There are a couple of reasons for this.  With the advent of commodity funds, silver is part of the basket of commodities in the funds. Also, because traders will not want to fight the tape, shorts will come in and take advantage of the selloff in Silver to push other commodities down through ETF trading vehicles.

Moreover, the same banks and hedge funds trading silver are also involved in the major commodity groups as well, and they will be liquidating other positions to keep their portfolios balanced with regard to risk. So expect a lot of portfolio rebalancing to take place if the Silver market drops 10% in a day across many hedge funds.

Price & Margin Out of Balance

The CME routinely sets margins based upon contract prices. So, if Silver goes up $10 more in price, then the ratio of margin to price goes down. In order to realign margins with the higher price, CME would raise the margins.

The reason this becomes a problem is that if price gets too far out of balance with margin requirements, the risk goes up, because traders will not be properly sized with regard to risk for a potential correction, and many trading accounts could be devastated due to overleverage.

Black Silver Swan

In addition, if Silver speculators are all heavily leaning towards one direction as the action of recent silver price movement suggests, then, there is an increased risk of a major market dislocation, thus creating a ‘black silver swan' day. That’s exactly the kind of event that exchanges try to prevent from occurring, as it is extremely unhealthy for markets, and bad for business.

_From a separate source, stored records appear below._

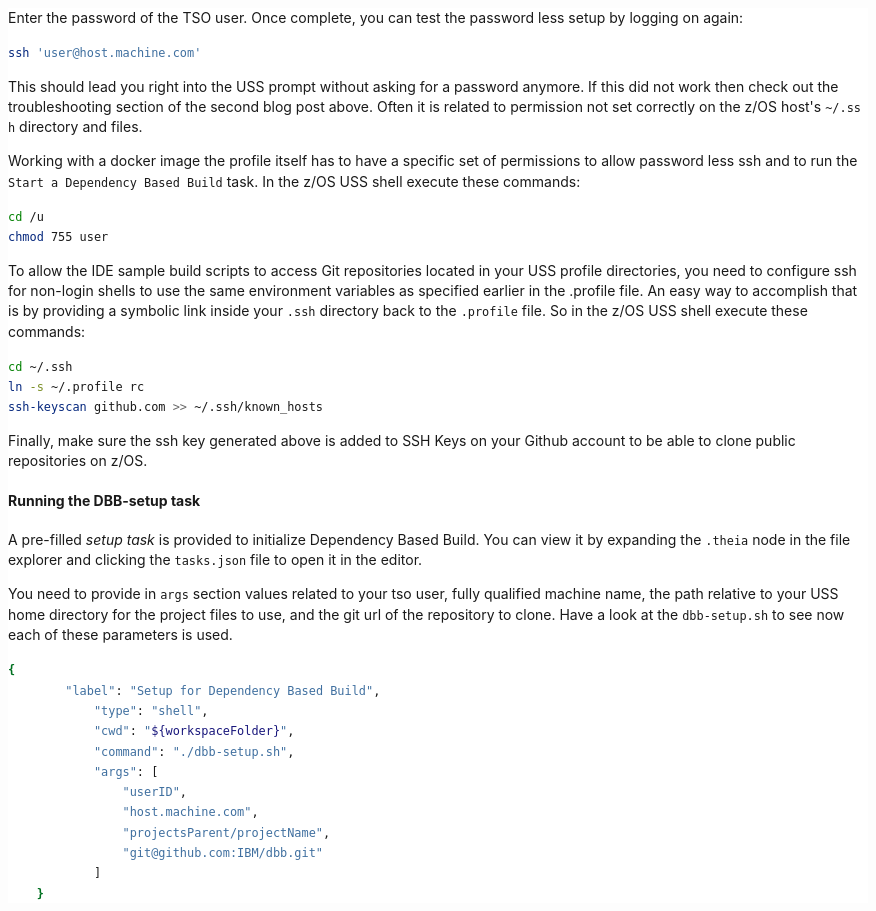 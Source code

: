 Enter the password of the TSO user. Once complete, you can test the password less setup by logging on again:

```bash
ssh 'user@host.machine.com'
```

This should lead you right into the USS prompt without asking for a password anymore. If this did not work then check out the troubleshooting section of the second blog post above. Often it is related to permission not set correctly on the z/OS host's `~/.ssh` directory and files.

Working with a docker image the profile itself has to have a specific set of permissions to allow password less ssh and to run the `Start a Dependency Based Build` task.  In the z/OS USS shell execute these commands:

```bash
cd /u
chmod 755 user
```

To allow the IDE sample build scripts to access Git repositories located in your USS profile directories, you need to configure ssh for non-login shells to use the same environment variables as specified earlier in the .profile file. An easy way to accomplish that is by providing a symbolic link inside your `.ssh` directory back to the `.profile` file. So in the z/OS USS shell execute these commands:

```bash
cd ~/.ssh
ln -s ~/.profile rc
ssh-keyscan github.com >> ~/.ssh/known_hosts
```

Finally, make sure the ssh key generated above is added to SSH Keys on your Github account to be able to clone public repositories on z/OS.

#### Running the DBB-setup task

A pre-filled *setup task* is provided to initialize Dependency Based Build. You can view it by expanding the `.theia` node in the file explorer and clicking the `tasks.json` file to open it in the editor.

You need to provide in `args` section values related to your tso user, fully qualified machine name, the path relative to your USS home directory for the project files to use, and the git url of the repository to clone. Have a look at the `dbb-setup.sh` to see now each of these parameters is used.

```bash
{
        "label": "Setup for Dependency Based Build",
            "type": "shell",
            "cwd": "${workspaceFolder}",
            "command": "./dbb-setup.sh",
            "args": [
                "userID",
                "host.machine.com",
                "projectsParent/projectName",
                "git@github.com:IBM/dbb.git"
            ]
    }
```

It is obvious to anyone observing the Silver market that it is overheated to the Nth power.  The longer CME ignores the problem, the worse the consequences will be down the line. When all the other risk-on commodity trades are putting in 1% days, and Silver is putting in 5% days, then you know the longer this goes on, the higher probability that this trade and market could end very badly.

Flash Crash 2.0?  

As the very real possibility of a 20% two-day correction is moving towards becoming a very real probability, it could bring down a lot of other markets in the process. Remember, we had the flash crash around this time last year?  Well, if the Silver market isn`t cooled off, it could potentially be one of the catalysts for another broad flash crash this year.

Raise Margin Requirements by 30%

The easiest way for the CME to lessen the probability of an epic crash in the Silver market, and the subsequent public and regulatory inquisitions, would be to raise margin requirements by at least 30%, as the starting point.  

Actually, the CME could be a little late based upon the manner in which silver speculation has gone bizzerk, especially over the last trading week--the market has simply become parabolic. The CME could have raised margin requirements once Silver broke $40 an ounce, and without a doubt they should have raised margin requirements on the 14th of April, before this latest 12% weekly move.

The longer the CME fails to address the problems in the Silver market to rein in excessive speculation, the more risk there is of an extreme market crash. 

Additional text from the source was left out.